Cumhuriyetin kuruluş felsefesi lâdinî bir yapıya dayandığı için, dinî gruplar ve tarikatlar yok sayılmış ve yer altına itilmişlerdir.
Tek parti döneminin hakim güçleri her dinî tezahürü “irtica” saymışlar ve yok etmeye çalışmışlardır.

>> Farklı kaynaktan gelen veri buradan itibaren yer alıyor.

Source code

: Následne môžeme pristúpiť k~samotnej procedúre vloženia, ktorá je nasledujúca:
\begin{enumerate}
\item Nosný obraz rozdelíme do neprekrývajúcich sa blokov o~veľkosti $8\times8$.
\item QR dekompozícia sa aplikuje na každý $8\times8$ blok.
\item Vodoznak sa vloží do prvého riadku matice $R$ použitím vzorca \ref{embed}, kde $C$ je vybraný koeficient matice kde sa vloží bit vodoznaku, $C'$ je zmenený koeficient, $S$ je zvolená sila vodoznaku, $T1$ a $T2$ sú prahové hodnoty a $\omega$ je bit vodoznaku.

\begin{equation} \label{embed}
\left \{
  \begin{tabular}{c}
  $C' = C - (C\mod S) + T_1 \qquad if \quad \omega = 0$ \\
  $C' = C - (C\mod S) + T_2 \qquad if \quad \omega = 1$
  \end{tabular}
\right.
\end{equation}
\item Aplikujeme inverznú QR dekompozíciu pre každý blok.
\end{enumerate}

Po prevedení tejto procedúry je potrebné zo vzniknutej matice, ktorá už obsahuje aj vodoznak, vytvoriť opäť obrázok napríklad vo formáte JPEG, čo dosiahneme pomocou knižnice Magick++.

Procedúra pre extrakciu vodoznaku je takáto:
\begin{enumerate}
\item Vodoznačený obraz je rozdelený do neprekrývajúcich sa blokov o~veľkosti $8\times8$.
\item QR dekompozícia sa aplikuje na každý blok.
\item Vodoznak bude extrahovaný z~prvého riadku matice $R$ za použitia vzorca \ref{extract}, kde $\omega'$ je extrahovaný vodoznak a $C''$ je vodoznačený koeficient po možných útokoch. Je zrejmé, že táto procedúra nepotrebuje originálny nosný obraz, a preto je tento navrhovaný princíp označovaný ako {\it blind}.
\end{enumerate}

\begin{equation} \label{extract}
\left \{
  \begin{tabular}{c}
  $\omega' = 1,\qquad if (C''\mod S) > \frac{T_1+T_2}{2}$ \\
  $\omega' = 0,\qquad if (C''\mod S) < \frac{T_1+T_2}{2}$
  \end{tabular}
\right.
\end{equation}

Bunun en bariz örneği Bediüzzaman ve talebelerine reva görülen zulümlerdir. 1950 yılında Demokratların öncülüğünde Demokrasiye geçildikten sonra, din ve vicdan hürriyeti devreye sokulmuş, bunun neticesi olarak dinî gruplar ve tarikatlar hürriyetlerine kavuşmuş ve vazifelerine açıktan devam etmeye başlamışlardır.

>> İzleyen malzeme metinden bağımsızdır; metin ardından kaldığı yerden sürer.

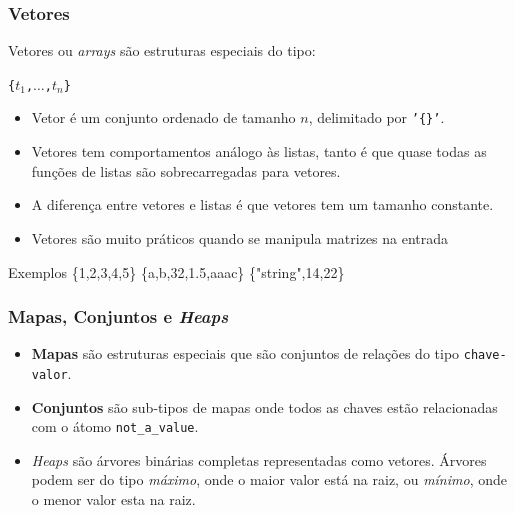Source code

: \begin{frame}[fragile]
	\frametitle{Vetores} 
	
	Vetores ou \textit{arrays} são estruturas especiais do tipo:
	\begin{center}
		 \texttt{\{$t_1$,$\ldots$,$t_{n}$\}}
		\end{center}
	
	\begin{itemize}
	 \pause
	   \item Vetor é um conjunto ordenado de tamanho $n$, delimitado por \texttt{'\{\}'}.
	   \item 	Vetores tem comportamentos análogo às listas, tanto é que quase todas as funções de listas
	são sobrecarregadas para vetores. 
	
		   \item A diferença entre vetores e listas é que vetores tem um tamanho  constante.
		   \item Vetores são muito práticos quando se manipula matrizes na entrada
		   
	 \end{itemize} 

	
	\begin{block}{Exemplos}
		\{1,2,3,4,5\} \: \{a,b,32,1.5,aaac\} \: \{"string",14,22\}
	\end{block}
	
\end{frame}


\begin{frame}
	\frametitle{Mapas, Conjuntos e \textit{Heaps}}
	
	\begin{itemize}
		\item \textbf{Mapas} são estruturas especiais que são conjuntos de relações do tipo \texttt{chave-valor}.
		
		\item \textbf{Conjuntos} são sub-tipos de mapas onde todos as chaves estão relacionadas com o átomo 
		\texttt{not\_a\_value}.
		
		\item \textit{Heaps} são árvores binárias completas representadas como vetores.
		Árvores podem ser do tipo \textit{máximo}, onde o maior valor está na raiz, ou \textit{mínimo}, 
		onde o menor valor esta na raiz.
	\end{itemize}
	
\end{frame}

CEMAATLER DARBECİLERİN HEDEFİNDE
Kemalizm’den güç alan 1960 darbecileri, tek parti zamanında yapıldığı gibi, cemaat ve tarikatlara illegal yer altı terör örgütleri gibi bakmışlar, ellerindeki devlet imkânlarıyla onlara zulüm yaparak faaliyetlerini engellemeye çalışmışlardır.
Münafık 12 Eylül darbecileri, taktik değiştirerek onları, az bir kısmı hariç değişik tuzaklarla etkileyerek yanlarına çekmişlerdir. Onları Kemalizm’le barıştırmak için kimisine maddî destek, kimisine makam – mevki vererek istikametlerini bozmaya çalışmışlardı. Büyük oranda da başarılı olmuşlardır. O zamanlar Yeni Asya camiasını da karıştırmışlar, bir çok mensubunun camiadan kopmasına yol açmışlar, ancak onun istikametini bozamamışlardır.
1995 yılı genel seçim önce dinî grupların çoğu Necmettin Erbakan liderliğindeki siyasal İslâm hareketinin tuzağına düşmüşler, ona verdikleri desteğinin faturasını daha sonraki yıllarda ağır ödemişlerdir.
28 Şubat darbecileri, 1997’de Necmettin Erbakan’ı bahane ederek “irtica hortluyor” korkutmacasıyla cemaat ve tarikatların üzerine devlet güçleriyle gittiler, faaliyetlerini baskı altında tutarak engellemeye çalıştılar. İmam Hatipler ve Kur’ân Kursları gibi Dinî kurumlar ve gruplara telâfisi çok zor zarar verdiler. Diğer taraftan Demokratları bilinçli bir şekilde parçalayan ve dağıtan darbeciler, 2002’de siyasal İslâm hareketinin içinden çıkan bir ekibe iktidar yolunu açtılar.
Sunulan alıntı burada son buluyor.